MicroRNAs and osteosarcoma: Potential targets for inhibiting metastasis and increasing chemosensitivity.

Biochem Pharmacol

Department of Clinical Biochemistry and Laboratory Medicine, School of Medicine, Tabriz University of Medical Sciences, Tabriz, Iran. Electronic address:

Published: July 2022

Osteosarcoma (OS) is the third most common cancer in young adults after lymphoma and brain cancer. Metastasis, like other cellular events, is dependent on signaling pathways; a series of changes in some proteins and signaling pathways pave the way for OS cells to invade and migrate. Ezrin, TGF-β, Notch, RUNX2, matrix metalloproteinases (MMPs), Wnt/β-catenin, and phosphoinositide 3-kinase (PI3K)/AKT are among the most important of these proteins and signaling pathways.
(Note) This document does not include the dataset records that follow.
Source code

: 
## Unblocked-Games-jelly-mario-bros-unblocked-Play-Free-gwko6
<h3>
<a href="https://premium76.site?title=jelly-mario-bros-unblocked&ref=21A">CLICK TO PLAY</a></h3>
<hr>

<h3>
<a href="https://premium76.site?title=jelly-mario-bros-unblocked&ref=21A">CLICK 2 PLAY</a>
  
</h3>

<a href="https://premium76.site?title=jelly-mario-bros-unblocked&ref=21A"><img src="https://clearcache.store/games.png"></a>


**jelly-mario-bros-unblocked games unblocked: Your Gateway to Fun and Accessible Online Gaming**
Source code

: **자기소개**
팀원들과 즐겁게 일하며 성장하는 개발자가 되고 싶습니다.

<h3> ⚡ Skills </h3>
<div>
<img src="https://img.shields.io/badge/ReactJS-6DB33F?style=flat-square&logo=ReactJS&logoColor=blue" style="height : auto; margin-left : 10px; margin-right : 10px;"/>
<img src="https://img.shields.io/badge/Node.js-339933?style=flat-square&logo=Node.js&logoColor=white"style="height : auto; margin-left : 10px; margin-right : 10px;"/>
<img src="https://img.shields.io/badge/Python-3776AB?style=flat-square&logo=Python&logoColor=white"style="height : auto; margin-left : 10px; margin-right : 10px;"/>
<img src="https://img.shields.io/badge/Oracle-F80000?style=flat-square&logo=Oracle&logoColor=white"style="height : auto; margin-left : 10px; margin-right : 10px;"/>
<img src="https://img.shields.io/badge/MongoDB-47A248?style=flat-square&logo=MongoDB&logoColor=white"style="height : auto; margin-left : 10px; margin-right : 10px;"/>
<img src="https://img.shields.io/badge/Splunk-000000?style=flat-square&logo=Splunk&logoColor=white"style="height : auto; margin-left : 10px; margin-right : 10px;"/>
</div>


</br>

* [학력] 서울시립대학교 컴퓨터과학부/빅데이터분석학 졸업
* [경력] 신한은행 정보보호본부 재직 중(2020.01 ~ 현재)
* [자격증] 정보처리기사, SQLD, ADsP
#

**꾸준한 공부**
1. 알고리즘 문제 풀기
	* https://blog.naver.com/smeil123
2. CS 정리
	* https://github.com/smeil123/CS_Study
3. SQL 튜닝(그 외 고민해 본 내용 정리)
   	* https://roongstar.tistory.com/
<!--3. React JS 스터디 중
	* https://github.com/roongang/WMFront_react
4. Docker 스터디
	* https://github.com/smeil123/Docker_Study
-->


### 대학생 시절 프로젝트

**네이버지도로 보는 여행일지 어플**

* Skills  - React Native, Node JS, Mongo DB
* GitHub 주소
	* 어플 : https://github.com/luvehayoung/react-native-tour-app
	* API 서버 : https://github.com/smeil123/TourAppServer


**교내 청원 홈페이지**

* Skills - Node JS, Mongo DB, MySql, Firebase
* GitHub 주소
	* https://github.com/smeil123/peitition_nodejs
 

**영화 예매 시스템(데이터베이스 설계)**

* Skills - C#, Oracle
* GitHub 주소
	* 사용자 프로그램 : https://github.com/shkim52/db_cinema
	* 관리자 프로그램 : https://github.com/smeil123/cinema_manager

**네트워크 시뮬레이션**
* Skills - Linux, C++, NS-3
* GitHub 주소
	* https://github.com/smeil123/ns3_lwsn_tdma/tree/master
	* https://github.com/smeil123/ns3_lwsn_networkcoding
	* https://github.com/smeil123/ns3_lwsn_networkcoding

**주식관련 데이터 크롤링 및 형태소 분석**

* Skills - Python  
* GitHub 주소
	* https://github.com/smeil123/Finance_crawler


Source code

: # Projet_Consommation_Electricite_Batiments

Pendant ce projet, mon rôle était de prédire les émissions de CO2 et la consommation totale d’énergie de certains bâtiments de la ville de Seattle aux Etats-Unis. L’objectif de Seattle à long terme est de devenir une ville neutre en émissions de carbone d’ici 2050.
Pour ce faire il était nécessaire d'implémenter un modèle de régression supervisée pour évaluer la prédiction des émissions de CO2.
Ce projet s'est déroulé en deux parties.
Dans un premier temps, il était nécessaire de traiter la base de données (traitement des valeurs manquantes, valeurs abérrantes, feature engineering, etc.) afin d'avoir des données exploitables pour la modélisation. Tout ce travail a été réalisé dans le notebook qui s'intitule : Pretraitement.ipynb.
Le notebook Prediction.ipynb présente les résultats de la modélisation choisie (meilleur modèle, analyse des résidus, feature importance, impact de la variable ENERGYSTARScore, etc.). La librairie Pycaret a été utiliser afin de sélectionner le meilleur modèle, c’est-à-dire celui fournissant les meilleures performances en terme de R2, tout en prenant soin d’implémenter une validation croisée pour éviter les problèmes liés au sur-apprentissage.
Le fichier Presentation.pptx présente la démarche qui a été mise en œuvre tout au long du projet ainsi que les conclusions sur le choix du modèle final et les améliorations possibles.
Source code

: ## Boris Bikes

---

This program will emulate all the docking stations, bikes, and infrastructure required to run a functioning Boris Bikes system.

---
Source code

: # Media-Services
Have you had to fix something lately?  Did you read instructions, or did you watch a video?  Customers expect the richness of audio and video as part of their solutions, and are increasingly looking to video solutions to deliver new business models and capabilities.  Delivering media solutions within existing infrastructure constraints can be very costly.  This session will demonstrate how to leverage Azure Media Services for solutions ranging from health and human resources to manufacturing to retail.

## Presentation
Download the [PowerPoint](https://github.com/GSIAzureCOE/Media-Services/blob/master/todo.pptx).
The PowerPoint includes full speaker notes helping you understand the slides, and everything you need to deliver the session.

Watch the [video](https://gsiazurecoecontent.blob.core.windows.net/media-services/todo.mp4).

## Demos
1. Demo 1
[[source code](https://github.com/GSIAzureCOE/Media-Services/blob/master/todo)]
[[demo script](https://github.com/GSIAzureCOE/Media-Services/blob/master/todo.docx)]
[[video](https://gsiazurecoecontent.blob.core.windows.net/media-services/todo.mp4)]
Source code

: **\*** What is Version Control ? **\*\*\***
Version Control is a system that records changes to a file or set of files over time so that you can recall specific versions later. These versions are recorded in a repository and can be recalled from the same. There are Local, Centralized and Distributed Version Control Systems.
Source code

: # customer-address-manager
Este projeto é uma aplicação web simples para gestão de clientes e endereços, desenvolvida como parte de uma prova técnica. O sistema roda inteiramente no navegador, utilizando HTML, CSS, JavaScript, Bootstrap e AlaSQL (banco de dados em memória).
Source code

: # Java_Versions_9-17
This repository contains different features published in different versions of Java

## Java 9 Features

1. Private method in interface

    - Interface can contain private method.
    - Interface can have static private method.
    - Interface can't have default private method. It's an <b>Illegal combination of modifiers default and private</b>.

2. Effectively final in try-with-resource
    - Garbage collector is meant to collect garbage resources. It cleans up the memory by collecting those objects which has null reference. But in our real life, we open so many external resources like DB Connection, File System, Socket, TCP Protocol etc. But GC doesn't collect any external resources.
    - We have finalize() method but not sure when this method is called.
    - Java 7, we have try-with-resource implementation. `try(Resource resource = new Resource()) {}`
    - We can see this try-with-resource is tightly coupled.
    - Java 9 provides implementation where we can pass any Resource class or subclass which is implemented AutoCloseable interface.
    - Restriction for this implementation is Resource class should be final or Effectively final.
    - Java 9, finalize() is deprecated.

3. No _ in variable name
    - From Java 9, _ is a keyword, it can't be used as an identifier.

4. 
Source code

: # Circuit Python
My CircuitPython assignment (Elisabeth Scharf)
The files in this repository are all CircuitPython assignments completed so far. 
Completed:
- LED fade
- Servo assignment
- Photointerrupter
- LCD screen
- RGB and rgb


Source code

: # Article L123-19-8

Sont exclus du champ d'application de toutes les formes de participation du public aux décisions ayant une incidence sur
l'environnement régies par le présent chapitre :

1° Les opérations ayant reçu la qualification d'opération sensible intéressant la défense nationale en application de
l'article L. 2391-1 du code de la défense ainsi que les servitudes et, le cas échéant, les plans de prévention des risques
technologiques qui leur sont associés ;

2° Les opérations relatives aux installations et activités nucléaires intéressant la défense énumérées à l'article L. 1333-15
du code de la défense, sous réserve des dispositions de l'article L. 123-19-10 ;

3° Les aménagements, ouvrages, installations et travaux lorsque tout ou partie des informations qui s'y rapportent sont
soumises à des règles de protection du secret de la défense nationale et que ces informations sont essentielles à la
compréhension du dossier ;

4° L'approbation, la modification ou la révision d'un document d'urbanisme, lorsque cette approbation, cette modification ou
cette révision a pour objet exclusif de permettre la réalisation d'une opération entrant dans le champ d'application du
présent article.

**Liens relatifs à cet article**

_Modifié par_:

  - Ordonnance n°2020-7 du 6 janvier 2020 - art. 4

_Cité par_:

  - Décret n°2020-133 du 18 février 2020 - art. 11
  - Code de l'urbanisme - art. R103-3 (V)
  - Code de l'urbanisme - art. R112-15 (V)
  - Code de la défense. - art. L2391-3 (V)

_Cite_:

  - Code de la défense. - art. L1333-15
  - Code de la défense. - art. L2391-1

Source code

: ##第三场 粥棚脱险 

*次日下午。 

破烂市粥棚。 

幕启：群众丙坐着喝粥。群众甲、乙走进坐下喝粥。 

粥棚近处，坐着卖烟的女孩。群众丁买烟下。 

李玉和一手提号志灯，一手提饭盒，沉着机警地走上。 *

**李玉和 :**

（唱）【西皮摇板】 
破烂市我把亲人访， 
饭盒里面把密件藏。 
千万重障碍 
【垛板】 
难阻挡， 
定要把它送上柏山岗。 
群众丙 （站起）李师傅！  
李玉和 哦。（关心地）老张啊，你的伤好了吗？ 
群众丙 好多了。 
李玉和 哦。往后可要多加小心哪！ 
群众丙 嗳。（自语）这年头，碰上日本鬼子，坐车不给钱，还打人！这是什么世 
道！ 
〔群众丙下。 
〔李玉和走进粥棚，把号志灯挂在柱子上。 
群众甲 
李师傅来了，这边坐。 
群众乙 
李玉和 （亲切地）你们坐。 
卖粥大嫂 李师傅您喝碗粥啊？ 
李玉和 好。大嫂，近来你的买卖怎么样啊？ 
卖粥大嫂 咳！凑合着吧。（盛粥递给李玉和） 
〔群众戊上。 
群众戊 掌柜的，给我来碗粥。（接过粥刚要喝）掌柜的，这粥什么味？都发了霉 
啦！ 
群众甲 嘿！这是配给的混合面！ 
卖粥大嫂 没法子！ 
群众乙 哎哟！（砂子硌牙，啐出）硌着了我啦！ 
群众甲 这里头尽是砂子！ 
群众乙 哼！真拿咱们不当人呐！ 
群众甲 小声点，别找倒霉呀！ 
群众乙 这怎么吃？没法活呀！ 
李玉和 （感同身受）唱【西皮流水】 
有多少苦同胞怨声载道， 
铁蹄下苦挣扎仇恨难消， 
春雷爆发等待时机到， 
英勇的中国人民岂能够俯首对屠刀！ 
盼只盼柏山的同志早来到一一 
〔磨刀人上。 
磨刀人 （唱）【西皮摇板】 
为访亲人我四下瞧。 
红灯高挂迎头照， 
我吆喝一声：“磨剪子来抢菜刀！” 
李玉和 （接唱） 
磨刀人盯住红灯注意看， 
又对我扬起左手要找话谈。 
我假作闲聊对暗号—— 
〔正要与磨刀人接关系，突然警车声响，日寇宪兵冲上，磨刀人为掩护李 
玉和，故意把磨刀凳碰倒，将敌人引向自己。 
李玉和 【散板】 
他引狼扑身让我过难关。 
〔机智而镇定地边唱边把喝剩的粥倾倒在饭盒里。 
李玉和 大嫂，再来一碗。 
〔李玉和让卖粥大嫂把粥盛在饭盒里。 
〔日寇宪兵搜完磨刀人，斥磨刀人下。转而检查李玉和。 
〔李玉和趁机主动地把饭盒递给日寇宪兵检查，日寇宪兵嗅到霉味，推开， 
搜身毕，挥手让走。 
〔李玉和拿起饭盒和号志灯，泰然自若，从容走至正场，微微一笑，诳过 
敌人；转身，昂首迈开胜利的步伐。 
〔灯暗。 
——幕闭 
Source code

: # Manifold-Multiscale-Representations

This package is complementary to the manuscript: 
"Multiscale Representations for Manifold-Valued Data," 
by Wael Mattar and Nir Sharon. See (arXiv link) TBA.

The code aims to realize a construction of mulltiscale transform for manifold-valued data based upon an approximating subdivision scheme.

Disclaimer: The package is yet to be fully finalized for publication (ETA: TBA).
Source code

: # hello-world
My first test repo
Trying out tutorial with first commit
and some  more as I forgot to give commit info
Despite the improvements in treating OS, the overall survival of patients suffering from the metastatic disease has not experienced any significant change after surgical treatments and chemotherapy and 5-years overall survival in patients with metastatic OS is about 20%. Studies have shown that overexpression or inhibition of some microRNAs (miRNAs) has significant effects in limiting the invasion and migration of OS cells. The results of these studies highlight the potential of the clinical application of some miRNA mimics and miRNA inhibitors (antagomiRs) to inhibit OS metastasis in the future. In addition, some studies have shown that miRNAs are associated with the most important drug resistance mechanisms in OS, and some miRNAs are highly effective targets to increase chemosensitivity. The results of these studies suggest that miRNA mimics and antagomiRs may be helpful to increase the efficacy of conventional chemotherapy drugs in the treatment of metastatic OS. In this article, we discussed the role of various signaling pathways and the involved miRNAs in the metastasis of OS, attempting to provide a comprehensive review of the literature on OS metastasis and chemosensitivity.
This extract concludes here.